Seems like humanity has become a mostly unhealthy infection on the planet, and that Earth may now be in the process of throwing us off. There is no need to repeat the list of potentially lethal and intersecting problems, many of which we create and have to face each day. I have become convinced that contributing to and fueling those problems is the fairly recent and virulent disparagement of the humanities and the corresponding loss of the notion that the humanities are an important aid in the process of understanding and living, as Socrates said, “a life worth living.”

Why are the humanities under attack? There are several reasons, which I will touch on below. But before discussing these it is important to point out that in our attempts to defend the humanities we often follow our reflexes and get lost in arguments about what constitutes the “stuff” of the humanities (i.e. is it the “ten foot shelf,” Harvard or Chicago versions, or a revised canon that is not comprised entirely of “dead white men”?).

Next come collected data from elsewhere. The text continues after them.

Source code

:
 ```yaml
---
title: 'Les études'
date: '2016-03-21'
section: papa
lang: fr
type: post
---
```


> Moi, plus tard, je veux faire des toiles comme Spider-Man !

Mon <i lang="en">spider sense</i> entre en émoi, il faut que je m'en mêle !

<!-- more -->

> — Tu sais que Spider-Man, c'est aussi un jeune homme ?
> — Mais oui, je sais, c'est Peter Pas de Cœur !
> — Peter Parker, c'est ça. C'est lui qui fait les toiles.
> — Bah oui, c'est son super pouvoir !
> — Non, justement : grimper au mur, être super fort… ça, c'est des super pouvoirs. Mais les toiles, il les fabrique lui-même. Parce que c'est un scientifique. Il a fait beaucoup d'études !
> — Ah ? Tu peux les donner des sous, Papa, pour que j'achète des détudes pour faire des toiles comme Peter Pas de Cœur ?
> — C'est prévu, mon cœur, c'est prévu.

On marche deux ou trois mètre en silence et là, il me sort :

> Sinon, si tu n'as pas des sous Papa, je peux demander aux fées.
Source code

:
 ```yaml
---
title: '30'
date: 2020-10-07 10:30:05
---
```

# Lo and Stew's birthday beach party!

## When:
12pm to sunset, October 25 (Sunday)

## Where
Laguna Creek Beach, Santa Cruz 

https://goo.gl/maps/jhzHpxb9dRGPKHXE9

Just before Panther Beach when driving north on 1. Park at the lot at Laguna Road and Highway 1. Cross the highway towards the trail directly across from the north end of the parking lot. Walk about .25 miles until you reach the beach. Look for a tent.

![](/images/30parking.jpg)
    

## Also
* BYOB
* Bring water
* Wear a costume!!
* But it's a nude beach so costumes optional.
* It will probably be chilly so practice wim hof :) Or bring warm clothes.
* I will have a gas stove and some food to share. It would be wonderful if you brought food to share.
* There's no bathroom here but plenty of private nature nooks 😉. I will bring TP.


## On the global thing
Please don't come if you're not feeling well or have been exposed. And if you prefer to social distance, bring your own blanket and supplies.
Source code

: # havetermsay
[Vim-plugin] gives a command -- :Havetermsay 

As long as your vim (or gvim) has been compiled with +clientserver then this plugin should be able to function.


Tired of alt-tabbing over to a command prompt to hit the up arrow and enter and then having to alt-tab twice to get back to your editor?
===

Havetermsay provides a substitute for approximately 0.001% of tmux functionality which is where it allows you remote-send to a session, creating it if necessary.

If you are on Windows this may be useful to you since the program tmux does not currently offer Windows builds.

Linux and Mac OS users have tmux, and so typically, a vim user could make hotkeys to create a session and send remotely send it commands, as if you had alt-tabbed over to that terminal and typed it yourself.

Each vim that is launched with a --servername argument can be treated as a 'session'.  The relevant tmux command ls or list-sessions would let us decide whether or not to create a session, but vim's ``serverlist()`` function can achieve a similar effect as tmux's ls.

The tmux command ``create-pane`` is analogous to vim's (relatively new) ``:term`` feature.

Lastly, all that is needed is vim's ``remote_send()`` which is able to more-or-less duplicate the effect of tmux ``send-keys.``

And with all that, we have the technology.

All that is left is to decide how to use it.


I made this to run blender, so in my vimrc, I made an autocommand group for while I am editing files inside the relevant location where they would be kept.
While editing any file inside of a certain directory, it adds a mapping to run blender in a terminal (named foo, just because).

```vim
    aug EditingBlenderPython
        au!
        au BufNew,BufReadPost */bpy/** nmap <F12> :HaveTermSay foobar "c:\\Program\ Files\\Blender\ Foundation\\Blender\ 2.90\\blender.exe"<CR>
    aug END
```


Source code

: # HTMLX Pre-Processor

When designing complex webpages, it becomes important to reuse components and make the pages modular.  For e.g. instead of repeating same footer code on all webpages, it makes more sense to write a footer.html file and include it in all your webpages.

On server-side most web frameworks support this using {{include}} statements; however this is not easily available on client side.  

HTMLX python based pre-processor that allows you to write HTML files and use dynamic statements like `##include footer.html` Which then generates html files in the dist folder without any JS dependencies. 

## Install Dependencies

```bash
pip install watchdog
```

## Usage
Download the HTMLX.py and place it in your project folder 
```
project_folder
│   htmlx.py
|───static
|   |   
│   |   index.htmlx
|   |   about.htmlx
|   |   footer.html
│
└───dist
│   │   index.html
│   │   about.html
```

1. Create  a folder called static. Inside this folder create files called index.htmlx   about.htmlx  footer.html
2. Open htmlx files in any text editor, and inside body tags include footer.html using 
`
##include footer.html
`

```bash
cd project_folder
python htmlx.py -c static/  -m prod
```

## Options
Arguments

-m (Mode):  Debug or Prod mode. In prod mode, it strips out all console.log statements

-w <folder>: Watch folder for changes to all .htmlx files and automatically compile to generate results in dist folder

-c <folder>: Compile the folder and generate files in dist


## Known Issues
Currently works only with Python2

Moving in a different direction, I want to argue that the humanities first and most essentially should be understood as a practice, an activity, and a way of living, and these in service of the developmental process that leads to mature humanity (including the joy of it!) – as both different and the same across space and time and peoples, reflecting the genius of human diversity.

I want to suggest a most basic generalization about human cultures of the traditional period (roughly 600 BCE (the Axial Age) to sometime in the Twentieth Century, often August 6, 1945): they are concerned about humans (at least some humans) maturing beyond purely social behavior to a larger wisdom that sets them apart as a more highly developed (not to say “better”) form of humanity. The transformation has often been envisioned as a passage from ego orientation to a centering in something more like reality. Here I am bold to identify a world-wide consensus about the magnificent experience of diversity as mediating a harmony between difference and commonality when they stand in synergetic relation. This, of course, is a highly discussable claim, especially so since it is grounded in experience far more than established doctrine. It is a claim which seems to suffer most, in the raucous conversation of the present, not so much by blunt blows to vital parts as by smug turning away, non-responsiveness, and a kind of cold wind.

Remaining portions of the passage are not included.